Start of Material shown

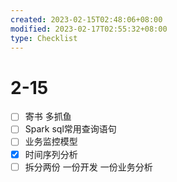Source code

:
 ```yaml
---
created: 2023-02-15T02:48:06+08:00
modified: 2023-02-17T02:55:32+08:00
type: Checklist
---
```


# 2-15

- [ ] 寄书 多抓鱼
- [ ] Spark sql常用查询语句
- [ ] 业务监控模型
- [x] 时间序列分析
- [ ] 拆分两份 一份开发 一份业务分析

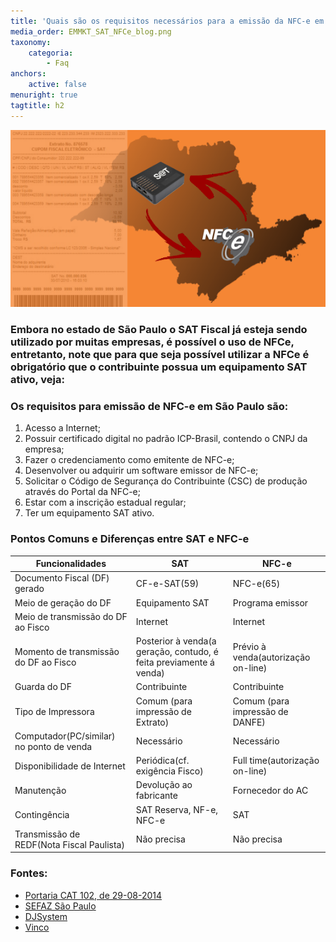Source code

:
 ```yaml
---
title: 'Quais são os requisitos necessários para a emissão da NFC-e em São Paulo'
media_order: EMMKT_SAT_NFCe_blog.png
taxonomy:
    categoria:
        - Faq
anchors:
    active: false
menuright: true
tagtitle: h2
---
```


![](EMMKT_SAT_NFCe_blog.png)

### Embora no estado de São Paulo o SAT Fiscal já esteja sendo utilizado por muitas empresas, é possível o uso de NFCe, entretanto, note que para que seja possível utilizar a NFCe é obrigatório que o contribuinte possua um equipamento SAT ativo, veja:

### Os requisitos para emissão de NFC-e em São Paulo são:
1. Acesso a Internet;
1. Possuir certificado digital no padrão ICP-Brasil, contendo o CNPJ da empresa;
1. Fazer o credenciamento como emitente de NFC-e;
1. Desenvolver ou adquirir um software emissor de NFC-e;
1. Solicitar o Código de Segurança do Contribuinte (CSC) de produção através do Portal da NFC-e;
1. Estar com a inscrição estadual regular;
1. Ter um equipamento SAT ativo.


### Pontos Comuns e Diferenças entre SAT e NFC-e
|Funcionalidades|SAT|NFC-e|
|---------------|---|-----|
|Documento Fiscal (DF) gerado|CF-e-SAT(59)|NFC-e(65)|
|Meio de geração do DF|Equipamento SAT|Programa emissor|
|Meio de transmissão do DF ao Fisco|Internet|Internet|
|Momento de transmissão do DF ao Fisco|Posterior à venda(a geração, contudo, é feita previamente á venda)|Prévio à venda(autorização on-line)|
|Guarda do DF|Contribuinte|Contribuinte|
|Tipo de Impressora|Comum (para impressão de Extrato)|Comum (para impressão de DANFE)|
|Computador(PC/similar) no ponto de venda|Necessário|Necessário|
|Disponibilidade de Internet|Periódica(cf. exigência Fisco)|Full time(autorização on-line)|
|Manutenção|Devolução ao fabricante|Fornecedor do AC|
|Contingência|SAT Reserva, NF-e, NFC-e|SAT|
|Transmissão de REDF(Nota Fiscal Paulista)|Não precisa|Não precisa|

### Fontes:
- [Portaria CAT 102, de 29-08-2014](http://info.fazenda.sp.gov.br/NXT/gateway.dll/legislacao_tributaria/portaria_cat/pcat1022014.htm)
- [SEFAZ São Paulo](http://www.nfce.fazenda.sp.gov.br/NFCePortal/Paginas/DuvidasFrequentes.aspx )
- [DJSystem](https://www.djpdv.com.br/nfc-e-posso-usar-em-sao-paulo/)
- [Vinco](http://vinco.com.br/2018/03/25/uso-correto-sat-nfce-em-sp/)

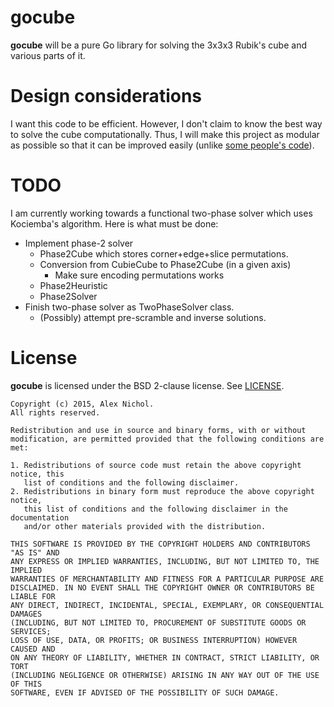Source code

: # gocube

**gocube** will be a pure Go library for solving the 3x3x3 Rubik's cube and various parts of it.

# Design considerations

I want this code to be efficient. However, I don't claim to know the best way to solve the cube computationally. Thus, I will make this project as modular as possible so that it can be improved easily (unlike [some people's code](https://github.com/lgarron/shuang-chen-projects/blob/dee5de0485d20b6f7759e11b5aef248d9e0f2dda/min2phase-java/src/CoordCube.java#L225)).

# TODO

I am currently working towards a functional two-phase solver which uses Kociemba's algorithm. Here is what must be done:

 * Implement phase-2 solver
   * Phase2Cube which stores corner+edge+slice permutations.
   * Conversion from CubieCube to Phase2Cube (in a given axis)
     * Make sure encoding permutations works
   * Phase2Heuristic
   * Phase2Solver
 * Finish two-phase solver as TwoPhaseSolver class.
   * (Possibly) attempt pre-scramble and inverse solutions.

# License

**gocube** is licensed under the BSD 2-clause license. See [LICENSE](LICENSE).

```
Copyright (c) 2015, Alex Nichol.
All rights reserved.

Redistribution and use in source and binary forms, with or without
modification, are permitted provided that the following conditions are met:

1. Redistributions of source code must retain the above copyright notice, this
   list of conditions and the following disclaimer. 
2. Redistributions in binary form must reproduce the above copyright notice,
   this list of conditions and the following disclaimer in the documentation
   and/or other materials provided with the distribution.

THIS SOFTWARE IS PROVIDED BY THE COPYRIGHT HOLDERS AND CONTRIBUTORS "AS IS" AND
ANY EXPRESS OR IMPLIED WARRANTIES, INCLUDING, BUT NOT LIMITED TO, THE IMPLIED
WARRANTIES OF MERCHANTABILITY AND FITNESS FOR A PARTICULAR PURPOSE ARE
DISCLAIMED. IN NO EVENT SHALL THE COPYRIGHT OWNER OR CONTRIBUTORS BE LIABLE FOR
ANY DIRECT, INDIRECT, INCIDENTAL, SPECIAL, EXEMPLARY, OR CONSEQUENTIAL DAMAGES
(INCLUDING, BUT NOT LIMITED TO, PROCUREMENT OF SUBSTITUTE GOODS OR SERVICES;
LOSS OF USE, DATA, OR PROFITS; OR BUSINESS INTERRUPTION) HOWEVER CAUSED AND
ON ANY THEORY OF LIABILITY, WHETHER IN CONTRACT, STRICT LIABILITY, OR TORT
(INCLUDING NEGLIGENCE OR OTHERWISE) ARISING IN ANY WAY OUT OF THE USE OF THIS
SOFTWARE, EVEN IF ADVISED OF THE POSSIBILITY OF SUCH DAMAGE.
```
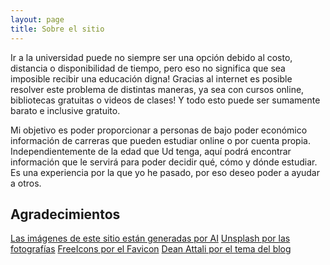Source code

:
```yaml
---
layout: page
title: Sobre el sitio
---
```


Ir a la universidad puede no siempre ser una opción debido al costo, distancia o disponibilidad de tiempo, pero eso no significa que sea imposible recibir una educación digna! Gracias al internet es posible resolver este problema de distintas maneras, ya sea con cursos online, bibliotecas gratuitas o videos de clases! Y todo esto puede ser sumamente barato e inclusive gratuito. 

Mi objetivo es poder proporcionar a personas de bajo poder económico información de carreras que pueden estudiar online o por cuenta propia. 
Independientemente de la edad que Ud tenga, aquí podrá encontrar información que le servirá para poder decidir qué, cómo y dónde estudiar. 
Es una experiencia por la que yo he pasado, por eso deseo poder a ayudar a otros.

## Agradecimientos 
 [Las imágenes de este sitio están generadas por AI](https://beta.dreamstudio.ai/dream)
 [Unsplash por las fotografías](https://unsplash.com/)
 [FreeIcons por el Favicon](https://www.behance.net/freeicons47f6f)
 [Dean Attali por el tema del blog](https://github.com/daattali)

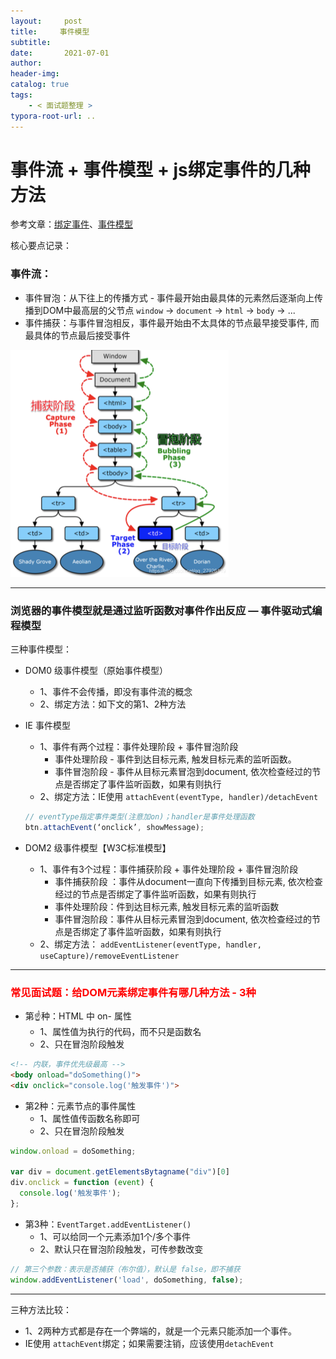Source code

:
 ```yaml
---
layout:     post
title:     事件模型
subtitle:  
date:       2021-07-01
author:     
header-img: 
catalog: true
tags:
    - < 面试题整理 >
typora-root-url: ..
---
```




# 事件流 + 事件模型 + js绑定事件的几种方法

参考文章：[绑定事件](https://wangdoc.com/javascript/events/model.html)、[事件模型](https://segmentfault.com/a/1190000006934031)

核心要点记录：

### 事件流：

- 事件冒泡：从下往上的传播方式 - 事件最开始由最具体的元素然后逐渐向上传播到DOM中最高层的父节点 `window` -> `document` -> `html` -> `body` -> ...
- 事件捕获：与事件冒泡相反，事件最开始由不太具体的节点最早接受事件, 而最具体的节点最后接受事件

<img src="/img/assets_2019/watermark,type_ZmFuZ3poZW5naGVpdGk,shadow_10,text_aHR0cHM6Ly9ibG9nLmNzZG4ubmV0L3FxXzI3OTI2MTE5,size_16,color_FFFFFF,t_70.png" alt="img" style="zoom:50%;" />

****

### 浏览器的事件模型就是通过监听函数对事件作出反应 — 事件驱动式编程模型

三种事件模型：

- DOM0 级事件模型（原始事件模型）

    - 1、事件不会传播，即没有事件流的概念
    - 2、绑定方法：如下文的第1、2种方法

- IE 事件模型

    - 1、事件有两个过程：事件处理阶段 + 事件冒泡阶段
        - 事件处理阶段 - 事件到达目标元素, 触发目标元素的监听函数。
        - 事件冒泡阶段 - 事件从目标元素冒泡到document, 依次检查经过的节点是否绑定了事件监听函数，如果有则执行
    - 2、绑定方法：IE使用 `attachEvent(eventType, handler)/detachEvent`

    ```js
    // eventType指定事件类型(注意加on)；handler是事件处理函数
    btn.attachEvent(‘onclick’, showMessage);
    ```

- DOM2 级事件模型【W3C标准模型】

    - 1、事件有3个过程：事件捕获阶段 + 事件处理阶段 + 事件冒泡阶段
        - 事件捕获阶段 ：事件从document一直向下传播到目标元素, 依次检查经过的节点是否绑定了事件监听函数，如果有则执行
        - 事件处理阶段：件到达目标元素, 触发目标元素的监听函数
        - 事件冒泡阶段：事件从目标元素冒泡到document, 依次检查经过的节点是否绑定了事件监听函数，如果有则执行
    - 2、绑定方法： `addEventListener(eventType, handler, useCapture)/removeEventListener`



****

### <span style="color:red">常见面试题：给DOM元素绑定事件有哪几种方法 - 3种</span>

- 第☝️种：HTML 中 on- 属性
    - 1、属性值为执行的代码，而不只是函数名
    - 2、只在冒泡阶段触发

```html
<!-- 内联，事件优先级最高 -->
<body onload="doSomething()">
<div onclick="console.log('触发事件')">
```

- 第2种：元素节点的事件属性
    - 1、属性值传函数名称即可
    - 2、只在冒泡阶段触发

```js
window.onload = doSomething;

var div = document.getElementsBytagname("div")[0]
div.onclick = function (event) {
  console.log('触发事件');
};
```

- 第3种：`EventTarget.addEventListener()`
    - 1、可以给同一个元素添加1个/多个事件
    - 2、默认只在冒泡阶段触发，可传参数改变

```js
// 第三个参数：表示是否捕获（布尔值），默认是 false，即不捕获
window.addEventListener('load', doSomething, false);
```

****

三种方法比较：

- 1、2两种方式都是存在一个弊端的，就是一个元素只能添加一个事件。
- IE使用 `attachEvent`绑定；如果需要注销，应该使用`detachEvent`
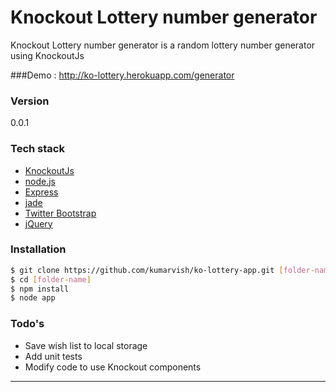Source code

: # Knockout Lottery number generator

Knockout Lottery number generator is a random lottery number generator using KnockoutJs

###Demo : http://ko-lottery.herokuapp.com/generator

### Version
0.0.1

### Tech stack

* [KnockoutJs]
* [node.js]
* [Express]
* [jade]
* [Twitter Bootstrap]
* [jQuery]

### Installation

```sh
$ git clone https://github.com/kumarvish/ko-lottery-app.git [folder-name]
$ cd [folder-name]
$ npm install
$ node app

```

### Todo's

* Save wish list to local storage
* Add unit tests
* Modify code to use Knockout components


****

[node.js]:http://nodejs.org
[Twitter Bootstrap]:http://twitter.github.com/bootstrap/
[jQuery]:http://jquery.com
[express]:http://expressjs.com
[KnockoutJs]:knockoutjs.com
[jade]:http://jade-lang.com/





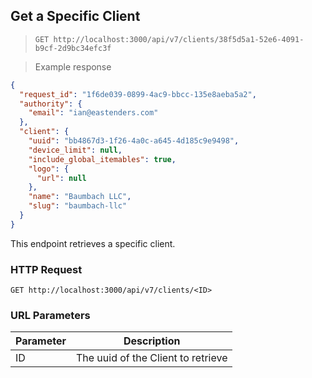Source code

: ## Get a Specific Client

> `GET http://localhost:3000/api/v7/clients/38f5d5a1-52e6-4091-b9cf-2d9bc34efc3f`

> Example response

```json
{
  "request_id": "1f6de039-0899-4ac9-bbcc-135e8aeba5a2",
  "authority": {
    "email": "ian@eastenders.com"
  },
  "client": {
    "uuid": "bb4867d3-1f26-4a0c-a645-4d185c9e9498",
    "device_limit": null,
    "include_global_itemables": true,
    "logo": {
      "url": null
    },
    "name": "Baumbach LLC",
    "slug": "baumbach-llc"
  }
}
```

This endpoint retrieves a specific client.

### HTTP Request

`GET http://localhost:3000/api/v7/clients/<ID>`

### URL Parameters

Parameter | Description
--------- | -----------
ID | The uuid of the Client to retrieve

End of Material shown

§ Problem to work on:
Could you return the lines in the entries above that contain "geração"?

§ Finished exercise:
|Meio de geração do DF|Equipamento SAT|Programa emissor|
|Momento de transmissão do DF ao Fisco|Posterior à venda(a geração, contudo, é feita previamente á venda)|Prévio à venda(autorização on-line)|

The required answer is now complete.